Theological rhetoric. What proof does one have to offer? Religious dogma dictates that the believers are right. It lends itself well to followers past, present, and future. Bring your sick, tired, etc., you nothing to lose but your chains. (Horribly paraphrased) At the end of the day religion, tries to offer hope and explainations based upon faith, not fact. Additionally, Judeochristian beliefs are not new ideas. Religious history has many parallels from the flood story, to immaculate conception, crucifixion, and apocolypse. Religion is about faith, not necessarily fact. I will say some religious ideology is healthy as certian moral constructs (ie golden rule). However, it is interesting to note a study was published that did suggest religious belief per se was correlated to longevity and health.

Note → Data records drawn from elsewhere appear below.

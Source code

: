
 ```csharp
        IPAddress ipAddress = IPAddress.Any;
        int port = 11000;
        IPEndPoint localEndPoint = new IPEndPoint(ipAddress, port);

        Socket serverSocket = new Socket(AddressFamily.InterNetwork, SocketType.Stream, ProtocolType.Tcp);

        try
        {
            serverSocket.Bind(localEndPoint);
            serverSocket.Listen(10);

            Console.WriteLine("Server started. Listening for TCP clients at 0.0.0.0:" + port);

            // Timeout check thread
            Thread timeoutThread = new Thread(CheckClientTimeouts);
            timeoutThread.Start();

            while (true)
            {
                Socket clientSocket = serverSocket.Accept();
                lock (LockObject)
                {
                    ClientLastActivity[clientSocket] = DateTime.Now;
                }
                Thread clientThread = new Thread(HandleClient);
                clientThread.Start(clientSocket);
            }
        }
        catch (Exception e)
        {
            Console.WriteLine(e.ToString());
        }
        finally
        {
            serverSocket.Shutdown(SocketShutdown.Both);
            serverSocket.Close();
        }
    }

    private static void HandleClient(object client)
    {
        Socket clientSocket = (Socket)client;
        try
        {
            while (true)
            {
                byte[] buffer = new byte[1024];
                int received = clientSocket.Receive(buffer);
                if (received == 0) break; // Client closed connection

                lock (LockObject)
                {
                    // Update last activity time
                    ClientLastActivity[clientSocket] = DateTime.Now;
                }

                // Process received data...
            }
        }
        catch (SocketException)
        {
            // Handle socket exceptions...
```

Christianity is one religion among many. “Choose this day whom (or what) you will serve.” Whatever you believe will be right in your own mind.

June 17, 2006 at 6:22 pm
(23) Helen says:

This is one article that is total b.s.–no documentation whatsoever

June 18, 2006 at 7:45 pm
(24) pamella moore says:

I find your articals very interesting and the comments made by some the your readers proves again that people are almost completely ignorant of the Christian faith or Christian history.

June 19, 2006 at 10:49 pm
(25) Mnasidika says:

Well, Ms. Gill, I do appreciate ALL the forum topics posted here, as you are thoughtful enough to give us plenty of food for thought. I do agree with the majority that this article about Christians living longer is absolute silliness. They tended to be as superstitious as anyone else in those times–if not worse; their obsession with the Devil caused more devilment upon Mankind than the actual entity–and I feel they were no more likely to risk their lives during times of the plague.
And don’t even get me started on the Crusades and the Salem witch trials. The only reason Christians might have lived longer during THOSE times was because they fought dirtier….

June 4, 2008 at 1:55 pm
(26) viking mom says:

Here’s the data on the book & article from the CT article:

“…Rodney Stark is professor of sociology and comparative religion at the University of Washington, and author of The Rise of Christianity: A Sociologist Reconsiders History (Princeton University Press, 1996).”

Presumably the book has footnotes where specific references can be gained.

PERHAPS – there is a MAJOR seeming paradox at work here.

Maybe a population that cares for its weak, disabled, elderly, unborn or newborn – actually gets STRONGER and not weaker.